As proibições ligadas ao sangue no Antigo Testamento,
declarando “impuro” quem nele toca, visam condenar a violência: o sangue de
Abel, derramado ao solo por seu irmão, “clama a Deus” por justiça (Gn 4,10-11).
O sangue também está diretamente relacionado com os temas da
aliança, do sacrifício, do êxodo e da páscoa. O sangue dos cordeiros sobre as
portas é o sinal que salva o povo hebreu da passagem do anjo da morte (Ex 12).

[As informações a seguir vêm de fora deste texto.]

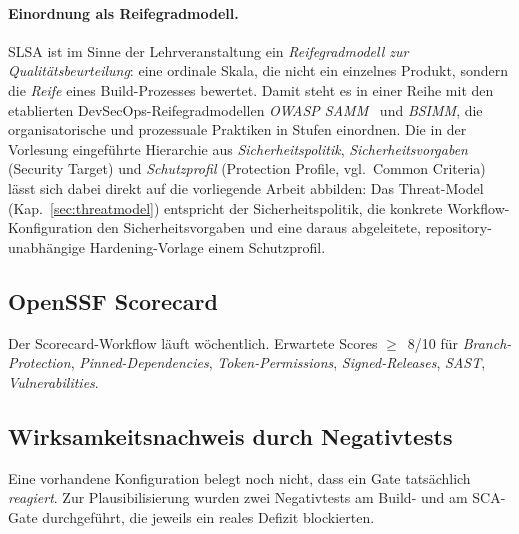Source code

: \documentclass[12pt, a4paper]{scrartcl}
\begin{document}
\paragraph{Einordnung als Reifegradmodell.}
SLSA ist im Sinne der Lehrveranstaltung ein \emph{Reifegradmodell zur
Qualitätsbeurteilung}: eine ordinale Skala, die nicht ein einzelnes
Produkt, sondern die \emph{Reife} eines Build-Prozesses bewertet. Damit
steht es in einer Reihe mit den etablierten DevSecOps-Reifegradmodellen
\emph{OWASP SAMM}~\cite{samm} und \emph{BSIMM}, die organisatorische und
prozessuale Praktiken in Stufen einordnen. Die in der Vorlesung
eingeführte Hierarchie aus \emph{Sicherheitspolitik},
\emph{Sicherheitsvorgaben} (Security Target) und \emph{Schutzprofil}
(Protection Profile, vgl.\ Common Criteria) lässt sich dabei direkt auf
die vorliegende Arbeit abbilden: Das Threat-Model
(Kap.~\ref{sec:threatmodel}) entspricht der Sicherheitspolitik, die
konkrete Workflow-Konfiguration den Sicherheitsvorgaben und eine daraus
abgeleitete, repository-unabhängige Hardening-Vorlage einem Schutzprofil.

\subsection{OpenSSF Scorecard}\label{sec:scorecard}
Der Scorecard-Workflow läuft wöchentlich. Erwartete Scores $\geq$~8/10 für
\emph{Branch-Protection}, \emph{Pinned-Dependencies}, \emph{Token-Permissions},
\emph{Signed-Releases}, \emph{SAST}, \emph{Vulnerabilities}.

\subsection{Wirksamkeitsnachweis durch Negativtests}\label{sec:negtests}
Eine vorhandene Konfiguration belegt noch nicht, dass ein Gate
tatsächlich \emph{reagiert}. Zur Plausibilisierung wurden zwei
Negativtests am Build- und am SCA-Gate durchgeführt, die jeweils ein
reales Defizit blockierten.
\end{document}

Assim, os sacrifícios da primeira aliança comportavam sempre
a oferta do sangue de animais, aspergido sobre o altar e sobre o povo, como
sinal de comunhão com Deus (cf. Ex 24,3-8; várias passagens do Levítico).
No Novo Testamento esse duplo simbolismo do sangue, vida e
aliança, é levado por Cristo à perfeição na instituição do sacramento da
Eucaristia e na oferta sacrifical da própria vida na cruz.
No vinho eucarístico, Ele oferece o seu sangue como bebida
aos discípulos, comunicando-lhes a sua própria “força”: “Tomai, todos, e bebei:
este é o Cálice do meu Sangue, o Sangue da nova e eterna aliança, que será
derramado por vós e por todos, para remissão dos pecados. Fazei isto em memória
de Mim” (Mt 26,27-28; Mc 14,23-24; Lc 22,20; 1Cor 11,25-26; Jo 6,53-56).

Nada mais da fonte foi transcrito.